Il barcone e’ stato poi recuperato in fondo al mare un anno dopo e portato a galla e trasportato poi nella base della Marina militare di Melilli dove le salme sono state tutte recuperate e ricomposte con la più grande operazione di medicina legale di tutti i tempi portata a compimento dall’equipe coordinata dalla professoressa Cristina Cattaneo (Leggi qui).

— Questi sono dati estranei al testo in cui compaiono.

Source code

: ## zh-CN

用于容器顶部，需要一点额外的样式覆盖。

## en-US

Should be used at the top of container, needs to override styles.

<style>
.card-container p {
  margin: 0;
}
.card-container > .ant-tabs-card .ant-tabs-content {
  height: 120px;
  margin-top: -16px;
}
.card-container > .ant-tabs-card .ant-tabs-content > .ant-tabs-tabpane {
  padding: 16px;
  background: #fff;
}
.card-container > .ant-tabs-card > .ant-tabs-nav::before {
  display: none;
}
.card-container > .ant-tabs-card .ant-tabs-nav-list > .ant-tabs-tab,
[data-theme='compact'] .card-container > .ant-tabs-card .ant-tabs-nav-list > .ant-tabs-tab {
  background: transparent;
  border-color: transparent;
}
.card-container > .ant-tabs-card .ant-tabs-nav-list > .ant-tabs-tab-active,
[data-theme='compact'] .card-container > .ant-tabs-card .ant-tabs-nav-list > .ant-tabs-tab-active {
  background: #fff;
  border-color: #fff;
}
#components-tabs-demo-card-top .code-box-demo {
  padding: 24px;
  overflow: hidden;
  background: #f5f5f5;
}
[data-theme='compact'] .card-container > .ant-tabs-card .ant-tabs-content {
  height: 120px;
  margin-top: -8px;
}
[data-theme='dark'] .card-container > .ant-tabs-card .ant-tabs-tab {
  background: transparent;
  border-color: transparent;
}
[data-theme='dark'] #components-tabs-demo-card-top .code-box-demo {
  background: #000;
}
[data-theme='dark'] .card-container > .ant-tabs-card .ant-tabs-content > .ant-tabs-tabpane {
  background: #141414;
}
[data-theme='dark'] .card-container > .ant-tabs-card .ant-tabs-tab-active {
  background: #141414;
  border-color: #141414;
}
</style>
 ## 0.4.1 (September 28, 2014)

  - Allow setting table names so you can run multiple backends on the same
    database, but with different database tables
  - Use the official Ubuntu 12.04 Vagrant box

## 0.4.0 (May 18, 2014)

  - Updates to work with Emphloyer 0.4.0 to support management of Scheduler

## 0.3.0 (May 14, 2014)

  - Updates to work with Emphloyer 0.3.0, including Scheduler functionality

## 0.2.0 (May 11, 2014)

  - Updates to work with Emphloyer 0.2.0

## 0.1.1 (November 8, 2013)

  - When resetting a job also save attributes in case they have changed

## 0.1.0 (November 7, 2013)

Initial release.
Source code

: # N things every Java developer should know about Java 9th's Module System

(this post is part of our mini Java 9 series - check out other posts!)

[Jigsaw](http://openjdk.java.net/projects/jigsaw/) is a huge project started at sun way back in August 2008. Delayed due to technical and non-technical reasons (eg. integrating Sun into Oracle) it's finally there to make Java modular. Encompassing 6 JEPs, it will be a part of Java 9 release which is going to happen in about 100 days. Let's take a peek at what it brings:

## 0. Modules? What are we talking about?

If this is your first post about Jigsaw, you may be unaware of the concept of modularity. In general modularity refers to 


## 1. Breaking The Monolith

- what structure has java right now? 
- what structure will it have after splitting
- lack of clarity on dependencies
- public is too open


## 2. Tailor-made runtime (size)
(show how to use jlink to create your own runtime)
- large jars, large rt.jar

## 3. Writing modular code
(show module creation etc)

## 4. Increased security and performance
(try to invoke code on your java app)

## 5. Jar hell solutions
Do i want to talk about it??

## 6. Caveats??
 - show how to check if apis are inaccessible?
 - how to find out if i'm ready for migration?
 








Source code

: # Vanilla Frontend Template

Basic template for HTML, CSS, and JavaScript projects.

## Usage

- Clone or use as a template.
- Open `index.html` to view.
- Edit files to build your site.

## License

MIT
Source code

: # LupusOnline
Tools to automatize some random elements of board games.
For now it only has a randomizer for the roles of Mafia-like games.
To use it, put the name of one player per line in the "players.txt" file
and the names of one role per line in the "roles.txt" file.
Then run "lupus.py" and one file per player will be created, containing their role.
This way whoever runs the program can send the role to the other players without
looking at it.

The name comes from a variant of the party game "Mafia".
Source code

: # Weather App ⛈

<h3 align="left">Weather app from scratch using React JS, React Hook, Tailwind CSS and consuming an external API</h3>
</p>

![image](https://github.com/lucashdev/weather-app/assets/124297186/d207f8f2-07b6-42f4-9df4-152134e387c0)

I due sono stati condannati per favoreggiamento dell’immigrazione clandestina, ma il “capitano” è stato ritenuto colpevole anche dei reati di omicidio colposo plurimo e naufragio. Gli imputati si sono sempre proclamati innocenti, sostenendo di essere dei semplici “passeggeri” come gli altri migranti. La Procura di Catania, con i sostituti Rocco Liguori e Andrea Bonomo, aveva chiesto la condanna di Malik a 18 anni e di Bikhit a sei anni e il pagamento di un risarcimento danni di tre milioni di euro. Sia il comandante che il mozzo avevano provato a dichiararsi innocenti sostenendo di essere due passeggeri sopravvissuti del barcone. La mattina della sentenza Malek aveva fatto dichiarazioni spontanee dicendo di avere un figlio da una italiana e di volerla sposare e rimanere in Italia ma il giudice non ha creduto alle sue parole.